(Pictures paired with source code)

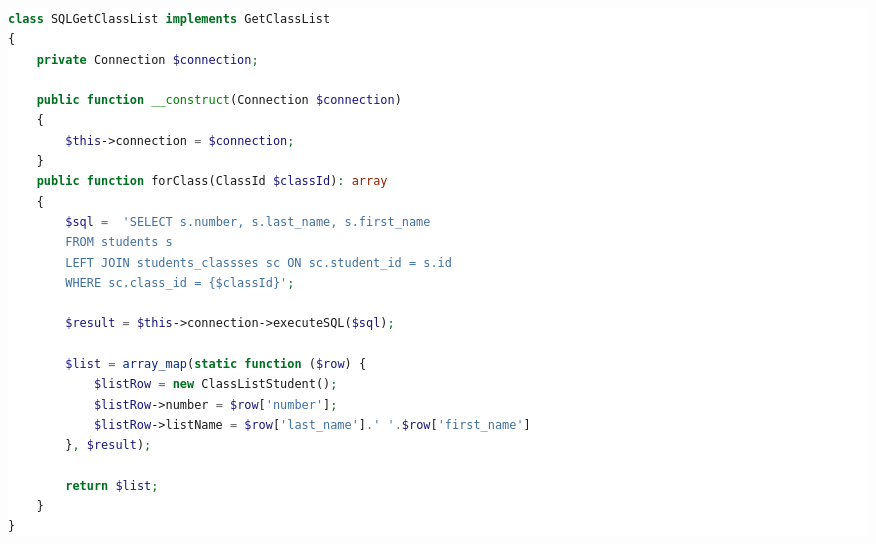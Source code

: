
 ```php
class SQLGetClassList implements GetClassList
{
    private Connection $connection;
    
    public function __construct(Connection $connection)
    {
        $this->connection = $connection;
    }
    public function forClass(ClassId $classId): array
    {
        $sql =  'SELECT s.number, s.last_name, s.first_name
        FROM students s 
        LEFT JOIN students_classses sc ON sc.student_id = s.id 
        WHERE sc.class_id = {$classId}';
        
        $result = $this->connection->executeSQL($sql);
        
        $list = array_map(static function ($row) {
            $listRow = new ClassListStudent();
            $listRow->number = $row['number'];
            $listRow->listName = $row['last_name'].' '.$row['first_name']
        }, $result);
        
        return $list;
    }
}
```
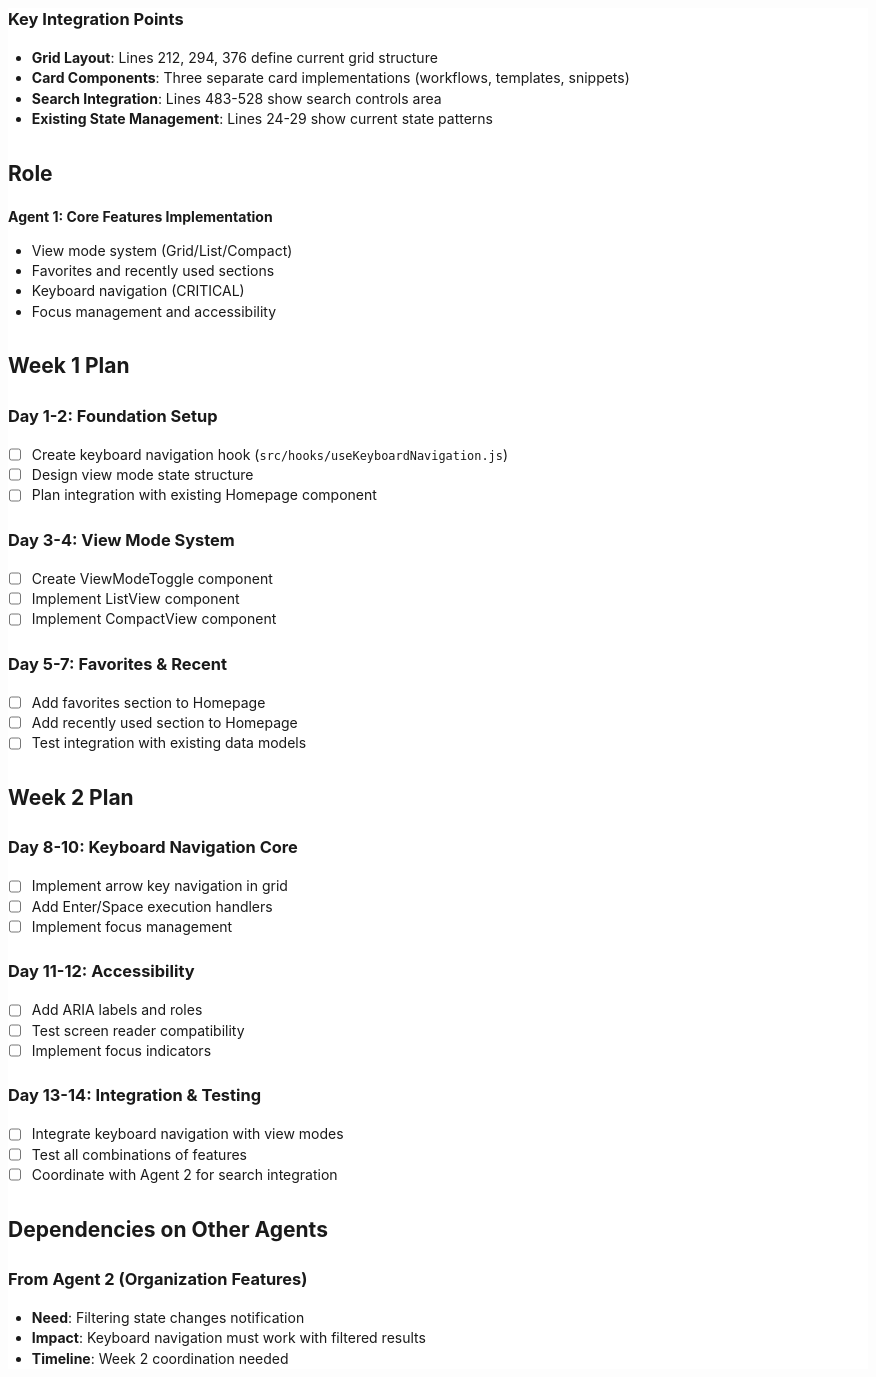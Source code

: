 ### Key Integration Points
- **Grid Layout**: Lines 212, 294, 376 define current grid structure
- **Card Components**: Three separate card implementations (workflows, templates, snippets)
- **Search Integration**: Lines 483-528 show search controls area
- **Existing State Management**: Lines 24-29 show current state patterns

## Role
**Agent 1: Core Features Implementation**
- View mode system (Grid/List/Compact)
- Favorites and recently used sections
- Keyboard navigation (CRITICAL)
- Focus management and accessibility

## Week 1 Plan
### Day 1-2: Foundation Setup
- [ ] Create keyboard navigation hook (`src/hooks/useKeyboardNavigation.js`)
- [ ] Design view mode state structure
- [ ] Plan integration with existing Homepage component

### Day 3-4: View Mode System
- [ ] Create ViewModeToggle component
- [ ] Implement ListView component
- [ ] Implement CompactView component

### Day 5-7: Favorites & Recent
- [ ] Add favorites section to Homepage
- [ ] Add recently used section to Homepage
- [ ] Test integration with existing data models

## Week 2 Plan
### Day 8-10: Keyboard Navigation Core
- [ ] Implement arrow key navigation in grid
- [ ] Add Enter/Space execution handlers
- [ ] Implement focus management

### Day 11-12: Accessibility
- [ ] Add ARIA labels and roles
- [ ] Test screen reader compatibility
- [ ] Implement focus indicators

### Day 13-14: Integration & Testing
- [ ] Integrate keyboard navigation with view modes
- [ ] Test all combinations of features
- [ ] Coordinate with Agent 2 for search integration

## Dependencies on Other Agents
### From Agent 2 (Organization Features)
- **Need**: Filtering state changes notification
- **Impact**: Keyboard navigation must work with filtered results
- **Timeline**: Week 2 coordination needed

■ The problem: Search the records for the string "recently" and return every line in which it occurs.

■ Response for this exercise:
- Favorites and recently used sections
- [ ] Add recently used section to Homepage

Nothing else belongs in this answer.